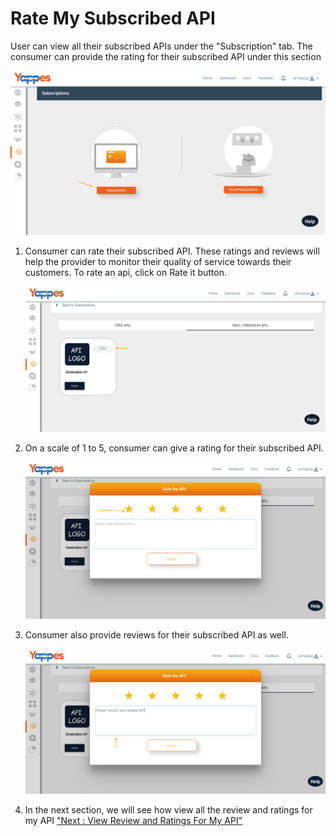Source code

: Rate My Subscribed API
======================

User can view all their subscribed APIs under the "Subscription" tab.
The consumer can provide the rating for their subscribed API under this
section

![](images/dashboard/subscriptions/consumersubs_view_01.png)

1.  Consumer can rate their subscribed API. These ratings and reviews
    will help the provider to monitor their quality of service towards
    their customers. To rate an api, click on Rate it button.

    ![](images/dashboard/subscriptions/consumersubs_rate_01.png)

2.  On a scale of 1 to 5, consumer can give a rating for their
    subscribed API.

    ![](images/dashboard/subscriptions/consumersubs_rate_02.png)

3.  Consumer also provide reviews for their subscribed API as well.

    ![](images/dashboard/subscriptions/consumersubs_rate_03.png)

4.  In the next section, we will see how view all the review and ratings
    for my API ["Next : View Review and Ratings For My
    API"](reviewRatings)
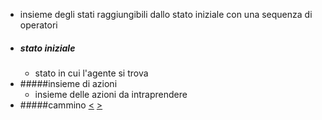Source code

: - insieme degli stati raggiungibili dallo stato iniziale con una sequenza di operatori
- ##### stato iniziale
	- stato in cui l'agente si trova
- #####insieme  di azioni
	- insieme delle azioni da intraprendere
- #####cammino
[<](pages/computer_vision/object_detection/instance_level_object_detection.md) [>](pages/computer_vision/object_detection/shape_based_matching.md)

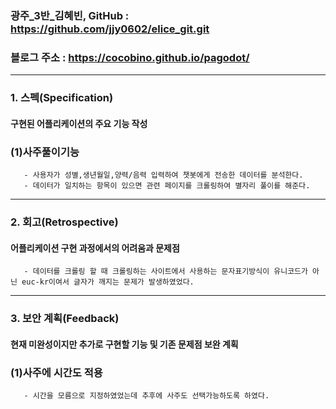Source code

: ### 광주_3반_김혜빈, GitHub : https://github.com/jjy0602/elice_git.git
### 블로그 주소 : https://cocobino.github.io/pagodot/
---
### 1. 스펙(Specification)

<h4>구현된 어플리케이션의 주요 기능 작성</h4>

### (1)사주풀이기능
       - 사용자가 성별,생년월일,양력/음력 입력하여 챗봇에게 전송한 데이터를 분석한다.
       - 데이터가 일치하는 항목이 있으면 관련 페이지를 크롤링하여 별자리 풀이를 해준다.
---
### 2. 회고(Retrospective)

<h4>어플리케이션 구현 과정에서의 어려움과 문제점</h4>

       - 데이터를 크롤링 할 때 크롤링하는 사이트에서 사용하는 문자표기방식이 유니코드가 아닌 euc-kr이여서 글자가 깨지는 문제가 발생하였었다.
---
### 3. 보안 계획(Feedback)

<h4>현재 미완성이지만 추가로 구현할 기능 및 기존 문제점 보완 계획</h4>

### (1)사주에 시간도 적용
       - 시간을 모름으로 지정하였었는데 추후에 사주도 선택가능하도록 하였다.
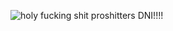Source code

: ![holy fucking shit](https://github.com/user-attachments/assets/a32659b9-2eee-483a-9e15-b320be273a0b)
proshitters DNI!!!!
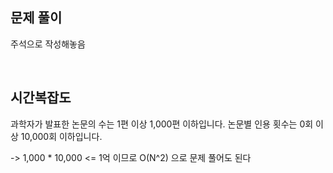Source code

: ## 문제 풀이

주석으로 작성해놓음

<br />

## 시간복잡도

과학자가 발표한 논문의 수는 1편 이상 1,000편 이하입니다.
논문별 인용 횟수는 0회 이상 10,000회 이하입니다.

-> 1,000 \* 10,000 <= 1억 이므로 O(N^2) 으로 문제 풀어도 된다
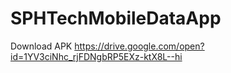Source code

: # SPHTechMobileDataApp

Download APK https://drive.google.com/open?id=1YV3ciNhc_rjFDNgbRP5EXz-ktX8L--hi
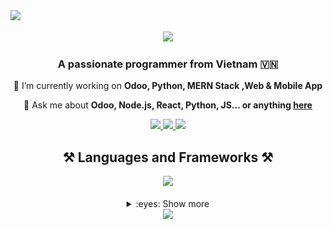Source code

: <img align="left" src="https://visitor-badge.laobi.icu/badge?page_id=Cotchi666.Cotchi666" />
  
<br/>
 
<br/>
<div align="center" >
 <div  align="center"> <img src="https://readme-typing-svg.demolab.com??font=Righteous&size=35&v&width=500&height=70&duration=4000&lines=👋+👋+👋+Hello+world+👋+👋+👋!!!;My+name+is+Finn+Chien+👋" /></div> 

   <h3 align="center">A passionate programmer from Vietnam 🇻🇳</h3>

</div>

<div align="center" >
 
 🌱 I’m currently working on **Odoo, Python, MERN Stack ,Web & Mobile App**

 💬 Ask me about **Odoo, Node.js, React, Python, JS... or anything [here](https://github.com/salesp07/salesp07/issues)**
  
 </div>
 <div align="center"> 
  <a href="mailto:chien.170901@gmail.com">
    <img src="https://img.shields.io/badge/Gmail-333333?style=for-the-badge&logo=gmail&logoColor=red" />
  </a>
  <a href="https://www.facebook.com/finney.1709/" target="_blank">
    <img src="https://img.shields.io/badge/Facebook-1877F2?style=for-the-badge&logo=facebook&logoColor=white" target="_blank" />
  </a>
  <a href="https://chie.onrender.com" target="_blank">
     <img src="https://img.shields.io/badge/Portfolio-FF5722?style=for-the-badge&logo=todoist&logoColor=white" target="_blank" /> <!-- sqlite, safari, google-chrome are other good icon options -->
  </a>
</div>

<h2 align="center">⚒️ Languages and Frameworks ⚒️</h2>
<div align="center">
<img src="https://skillicons.dev/icons?i=python,javascript,typescript,cs,java,nextjs,express,dotnet" />
<br/><br/>
<details>
<summary >:eyes: Show more </summary>
<h2 align="center">⚒️ Tools and more ⚒️</h2>
<br/>
<p align="center">
  <a href="https://skillicons.dev" align="center">
    <img src="https://skillicons.dev/icons?i=html,css,jquery,bootstrap,tailwind,react,redux,mysql,mongodb,sqlite,postgres,postman,powershell,visualstudio,vscode,eclipse,firebase,sequelize,prisma,vercel,heroku,docker&perline=11" />
  </a>
</p>
<a href="https://github.com/anuraghazra/github-readme-stats">
  <img height=200 align="center" src="https://github-readme-stats.vercel.app/api?username=Cotchi666" />
</a>
<a href="https://github.com/anuraghazra/convoychat">
  <img height=200 align="center" src="https://github-readme-stats.vercel.app/api/top-langs?username=Cotchi666&layout=compact&langs_count=8&card_width=320" />
</a>
 <img  align="center" alt="snake eating my contributions" src="https://raw.githubusercontent.com/Cotchi666/Cotchi666/output/github-contribution-grid-snake.svg" />

 

</div>
  </div>
<div align="center"><img src="https://readme-typing-svg.herokuapp.com/?font=Righteous&size=25&center=true&vCenter=true&width=500&height=70&duration=4000&lines=Thanks+for+visiting!+✌️;+Shoot+me+a+message+on+Facebook!;I'm+always+down+to+collab+:)"></div>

◆ **Work item**: Set down the entire material verbatim, with each picture left out.

◆ **Response**:
Source code

: Rate My Subscribed API
======================

User can view all their subscribed APIs under the "Subscription" tab.
The consumer can provide the rating for their subscribed API under this
section

![](images/dashboard/subscriptions/consumersubs_view_01.png)

1.  Consumer can rate their subscribed API. These ratings and reviews
    will help the provider to monitor their quality of service towards
    their customers. To rate an api, click on Rate it button.

    ![](images/dashboard/subscriptions/consumersubs_rate_01.png)

2.  On a scale of 1 to 5, consumer can give a rating for their
    subscribed API.

    ![](images/dashboard/subscriptions/consumersubs_rate_02.png)

3.  Consumer also provide reviews for their subscribed API as well.

    ![](images/dashboard/subscriptions/consumersubs_rate_03.png)

4.  In the next section, we will see how view all the review and ratings
    for my API ["Next : View Review and Ratings For My
    API"](reviewRatings)
Source code

: - insieme degli stati raggiungibili dallo stato iniziale con una sequenza di operatori
- ##### stato iniziale
	- stato in cui l'agente si trova
- #####insieme  di azioni
	- insieme delle azioni da intraprendere
- #####cammino
[<](pages/computer_vision/object_detection/instance_level_object_detection.md) [>](pages/computer_vision/object_detection/shape_based_matching.md)

Source code

: ### 광주_3반_김혜빈, GitHub : https://github.com/jjy0602/elice_git.git
### 블로그 주소 : https://cocobino.github.io/pagodot/
---
### 1. 스펙(Specification)

<h4>구현된 어플리케이션의 주요 기능 작성</h4>

### (1)사주풀이기능
       - 사용자가 성별,생년월일,양력/음력 입력하여 챗봇에게 전송한 데이터를 분석한다.
       - 데이터가 일치하는 항목이 있으면 관련 페이지를 크롤링하여 별자리 풀이를 해준다.
---
### 2. 회고(Retrospective)

<h4>어플리케이션 구현 과정에서의 어려움과 문제점</h4>

       - 데이터를 크롤링 할 때 크롤링하는 사이트에서 사용하는 문자표기방식이 유니코드가 아닌 euc-kr이여서 글자가 깨지는 문제가 발생하였었다.
---
### 3. 보안 계획(Feedback)

<h4>현재 미완성이지만 추가로 구현할 기능 및 기존 문제점 보완 계획</h4>

### (1)사주에 시간도 적용
       - 시간을 모름으로 지정하였었는데 추후에 사주도 선택가능하도록 하였다.
Source code

: ![holy fucking shit](https://github.com/user-attachments/assets/a32659b9-2eee-483a-9e15-b320be273a0b)
proshitters DNI!!!!
Source code

: ## 문제 풀이

주석으로 작성해놓음

<br />

## 시간복잡도

과학자가 발표한 논문의 수는 1편 이상 1,000편 이하입니다.
논문별 인용 횟수는 0회 이상 10,000회 이하입니다.

-> 1,000 \* 10,000 <= 1억 이므로 O(N^2) 으로 문제 풀어도 된다
Source code

: # SPHTechMobileDataApp

Download APK https://drive.google.com/open?id=1YV3ciNhc_rjFDNgbRP5EXz-ktX8L--hi
Source code

: <img align="left" src="https://visitor-badge.laobi.icu/badge?page_id=Cotchi666.Cotchi666" />
  
<br/>
 
<br/>
<div align="center" >
 <div  align="center"> <img src="https://readme-typing-svg.demolab.com??font=Righteous&size=35&v&width=500&height=70&duration=4000&lines=👋+👋+👋+Hello+world+👋+👋+👋!!!;My+name+is+Finn+Chien+👋" /></div> 

   <h3 align="center">A passionate programmer from Vietnam 🇻🇳</h3>

</div>

<div align="center" >
 
 🌱 I’m currently working on **Odoo, Python, MERN Stack ,Web & Mobile App**

 💬 Ask me about **Odoo, Node.js, React, Python, JS... or anything [here](https://github.com/salesp07/salesp07/issues)**
  
 </div>
 <div align="center"> 
  <a href="mailto:chien.170901@gmail.com">
    <img src="https://img.shields.io/badge/Gmail-333333?style=for-the-badge&logo=gmail&logoColor=red" />
  </a>
  <a href="https://www.facebook.com/finney.1709/" target="_blank">
    <img src="https://img.shields.io/badge/Facebook-1877F2?style=for-the-badge&logo=facebook&logoColor=white" target="_blank" />
  </a>
  <a href="https://chie.onrender.com" target="_blank">
     <img src="https://img.shields.io/badge/Portfolio-FF5722?style=for-the-badge&logo=todoist&logoColor=white" target="_blank" /> <!-- sqlite, safari, google-chrome are other good icon options -->
  </a>
</div>

<h2 align="center">⚒️ Languages and Frameworks ⚒️</h2>
<div align="center">
<img src="https://skillicons.dev/icons?i=python,javascript,typescript,cs,java,nextjs,express,dotnet" />
<br/><br/>
<details>
<summary >:eyes: Show more </summary>
<h2 align="center">⚒️ Tools and more ⚒️</h2>
<br/>
<p align="center">
  <a href="https://skillicons.dev" align="center">
    <img src="https://skillicons.dev/icons?i=html,css,jquery,bootstrap,tailwind,react,redux,mysql,mongodb,sqlite,postgres,postman,powershell,visualstudio,vscode,eclipse,firebase,sequelize,prisma,vercel,heroku,docker&perline=11" />
  </a>
</p>
<a href="https://github.com/anuraghazra/github-readme-stats">
  <img height=200 align="center" src="https://github-readme-stats.vercel.app/api?username=Cotchi666" />
</a>
<a href="https://github.com/anuraghazra/convoychat">
  <img height=200 align="center" src="https://github-readme-stats.vercel.app/api/top-langs?username=Cotchi666&layout=compact&langs_count=8&card_width=320" />
</a>
 <img  align="center" alt="snake eating my contributions" src="https://raw.githubusercontent.com/Cotchi666/Cotchi666/output/github-contribution-grid-snake.svg" />

 

</div>
  </div>
<div align="center"><img src="https://readme-typing-svg.herokuapp.com/?font=Righteous&size=25&center=true&vCenter=true&width=500&height=70&duration=4000&lines=Thanks+for+visiting!+✌️;+Shoot+me+a+message+on+Facebook!;I'm+always+down+to+collab+:)"></div>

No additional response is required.